Rendered images with source text
- - -
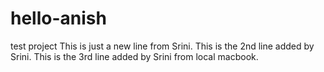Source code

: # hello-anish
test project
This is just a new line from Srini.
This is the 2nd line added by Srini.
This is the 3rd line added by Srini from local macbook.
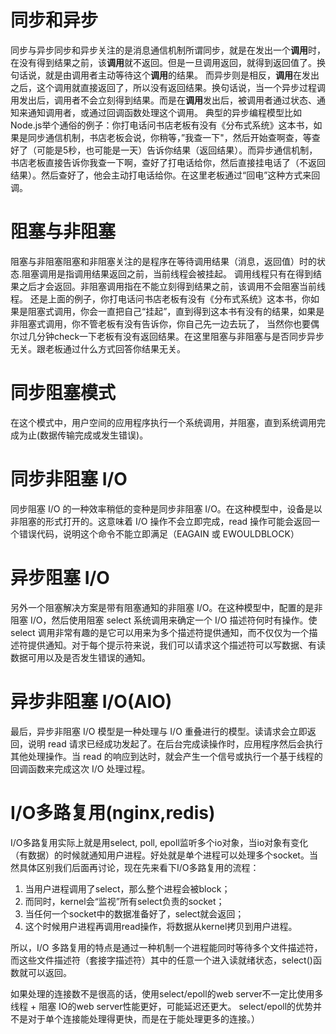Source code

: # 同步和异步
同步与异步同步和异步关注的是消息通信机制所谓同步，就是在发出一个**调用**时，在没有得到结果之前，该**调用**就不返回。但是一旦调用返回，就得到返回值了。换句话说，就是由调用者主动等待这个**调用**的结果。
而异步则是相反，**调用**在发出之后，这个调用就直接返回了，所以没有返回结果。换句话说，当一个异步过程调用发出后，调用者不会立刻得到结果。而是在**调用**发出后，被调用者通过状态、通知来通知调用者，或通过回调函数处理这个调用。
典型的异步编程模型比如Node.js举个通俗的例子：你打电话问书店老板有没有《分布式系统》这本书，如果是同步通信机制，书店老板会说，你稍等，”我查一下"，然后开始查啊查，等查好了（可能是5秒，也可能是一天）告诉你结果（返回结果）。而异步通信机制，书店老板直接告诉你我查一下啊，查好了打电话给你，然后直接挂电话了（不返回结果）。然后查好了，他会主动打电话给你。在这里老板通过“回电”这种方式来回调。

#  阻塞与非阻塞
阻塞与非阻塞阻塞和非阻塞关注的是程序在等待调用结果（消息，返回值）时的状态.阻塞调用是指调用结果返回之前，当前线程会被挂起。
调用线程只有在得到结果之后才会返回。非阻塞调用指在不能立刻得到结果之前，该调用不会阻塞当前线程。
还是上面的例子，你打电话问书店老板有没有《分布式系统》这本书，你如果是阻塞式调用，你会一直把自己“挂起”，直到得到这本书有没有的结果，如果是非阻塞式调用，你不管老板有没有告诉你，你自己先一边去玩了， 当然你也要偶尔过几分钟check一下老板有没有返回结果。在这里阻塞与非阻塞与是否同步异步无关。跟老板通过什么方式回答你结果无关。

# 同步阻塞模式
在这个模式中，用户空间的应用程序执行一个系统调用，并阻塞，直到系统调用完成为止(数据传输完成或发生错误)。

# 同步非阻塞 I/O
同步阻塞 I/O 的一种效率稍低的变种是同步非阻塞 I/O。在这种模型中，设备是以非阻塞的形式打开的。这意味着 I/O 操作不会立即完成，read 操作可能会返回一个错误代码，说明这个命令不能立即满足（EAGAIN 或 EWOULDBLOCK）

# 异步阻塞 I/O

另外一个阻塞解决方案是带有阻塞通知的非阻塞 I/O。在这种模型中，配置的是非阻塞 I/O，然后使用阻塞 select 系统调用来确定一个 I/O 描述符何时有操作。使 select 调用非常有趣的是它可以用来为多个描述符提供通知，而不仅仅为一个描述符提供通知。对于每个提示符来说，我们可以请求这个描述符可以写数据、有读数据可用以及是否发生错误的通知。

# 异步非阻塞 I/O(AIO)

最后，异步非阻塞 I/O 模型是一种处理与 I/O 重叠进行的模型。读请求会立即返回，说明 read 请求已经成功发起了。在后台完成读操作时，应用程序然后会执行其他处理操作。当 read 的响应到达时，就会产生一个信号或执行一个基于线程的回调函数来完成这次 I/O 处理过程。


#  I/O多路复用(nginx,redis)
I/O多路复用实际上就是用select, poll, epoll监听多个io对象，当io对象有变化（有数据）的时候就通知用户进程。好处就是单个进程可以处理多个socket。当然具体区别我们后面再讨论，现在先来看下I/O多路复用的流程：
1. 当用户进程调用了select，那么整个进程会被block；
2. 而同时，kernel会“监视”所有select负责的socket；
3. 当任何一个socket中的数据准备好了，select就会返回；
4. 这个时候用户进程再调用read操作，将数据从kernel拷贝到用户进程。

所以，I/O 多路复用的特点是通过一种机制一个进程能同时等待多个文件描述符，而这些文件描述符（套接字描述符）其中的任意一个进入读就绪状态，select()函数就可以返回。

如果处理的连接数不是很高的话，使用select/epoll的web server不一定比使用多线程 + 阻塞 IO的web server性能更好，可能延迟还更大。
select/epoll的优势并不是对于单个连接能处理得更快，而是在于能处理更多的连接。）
- - -
What you are asked to do: The entries must be written out again unchanged. Images are to be left out.

Expected output:
Source code

: # hello-anish
test project
This is just a new line from Srini.
This is the 2nd line added by Srini.
This is the 3rd line added by Srini from local macbook.
Source code

: # 同步和异步
同步与异步同步和异步关注的是消息通信机制所谓同步，就是在发出一个**调用**时，在没有得到结果之前，该**调用**就不返回。但是一旦调用返回，就得到返回值了。换句话说，就是由调用者主动等待这个**调用**的结果。
而异步则是相反，**调用**在发出之后，这个调用就直接返回了，所以没有返回结果。换句话说，当一个异步过程调用发出后，调用者不会立刻得到结果。而是在**调用**发出后，被调用者通过状态、通知来通知调用者，或通过回调函数处理这个调用。
典型的异步编程模型比如Node.js举个通俗的例子：你打电话问书店老板有没有《分布式系统》这本书，如果是同步通信机制，书店老板会说，你稍等，”我查一下"，然后开始查啊查，等查好了（可能是5秒，也可能是一天）告诉你结果（返回结果）。而异步通信机制，书店老板直接告诉你我查一下啊，查好了打电话给你，然后直接挂电话了（不返回结果）。然后查好了，他会主动打电话给你。在这里老板通过“回电”这种方式来回调。

#  阻塞与非阻塞
阻塞与非阻塞阻塞和非阻塞关注的是程序在等待调用结果（消息，返回值）时的状态.阻塞调用是指调用结果返回之前，当前线程会被挂起。
调用线程只有在得到结果之后才会返回。非阻塞调用指在不能立刻得到结果之前，该调用不会阻塞当前线程。
还是上面的例子，你打电话问书店老板有没有《分布式系统》这本书，你如果是阻塞式调用，你会一直把自己“挂起”，直到得到这本书有没有的结果，如果是非阻塞式调用，你不管老板有没有告诉你，你自己先一边去玩了， 当然你也要偶尔过几分钟check一下老板有没有返回结果。在这里阻塞与非阻塞与是否同步异步无关。跟老板通过什么方式回答你结果无关。

# 同步阻塞模式
在这个模式中，用户空间的应用程序执行一个系统调用，并阻塞，直到系统调用完成为止(数据传输完成或发生错误)。

# 同步非阻塞 I/O
同步阻塞 I/O 的一种效率稍低的变种是同步非阻塞 I/O。在这种模型中，设备是以非阻塞的形式打开的。这意味着 I/O 操作不会立即完成，read 操作可能会返回一个错误代码，说明这个命令不能立即满足（EAGAIN 或 EWOULDBLOCK）

# 异步阻塞 I/O

另外一个阻塞解决方案是带有阻塞通知的非阻塞 I/O。在这种模型中，配置的是非阻塞 I/O，然后使用阻塞 select 系统调用来确定一个 I/O 描述符何时有操作。使 select 调用非常有趣的是它可以用来为多个描述符提供通知，而不仅仅为一个描述符提供通知。对于每个提示符来说，我们可以请求这个描述符可以写数据、有读数据可用以及是否发生错误的通知。

# 异步非阻塞 I/O(AIO)

最后，异步非阻塞 I/O 模型是一种处理与 I/O 重叠进行的模型。读请求会立即返回，说明 read 请求已经成功发起了。在后台完成读操作时，应用程序然后会执行其他处理操作。当 read 的响应到达时，就会产生一个信号或执行一个基于线程的回调函数来完成这次 I/O 处理过程。


#  I/O多路复用(nginx,redis)
I/O多路复用实际上就是用select, poll, epoll监听多个io对象，当io对象有变化（有数据）的时候就通知用户进程。好处就是单个进程可以处理多个socket。当然具体区别我们后面再讨论，现在先来看下I/O多路复用的流程：
1. 当用户进程调用了select，那么整个进程会被block；
2. 而同时，kernel会“监视”所有select负责的socket；
3. 当任何一个socket中的数据准备好了，select就会返回；
4. 这个时候用户进程再调用read操作，将数据从kernel拷贝到用户进程。

所以，I/O 多路复用的特点是通过一种机制一个进程能同时等待多个文件描述符，而这些文件描述符（套接字描述符）其中的任意一个进入读就绪状态，select()函数就可以返回。

如果处理的连接数不是很高的话，使用select/epoll的web server不一定比使用多线程 + 阻塞 IO的web server性能更好，可能延迟还更大。
select/epoll的优势并不是对于单个连接能处理得更快，而是在于能处理更多的连接。）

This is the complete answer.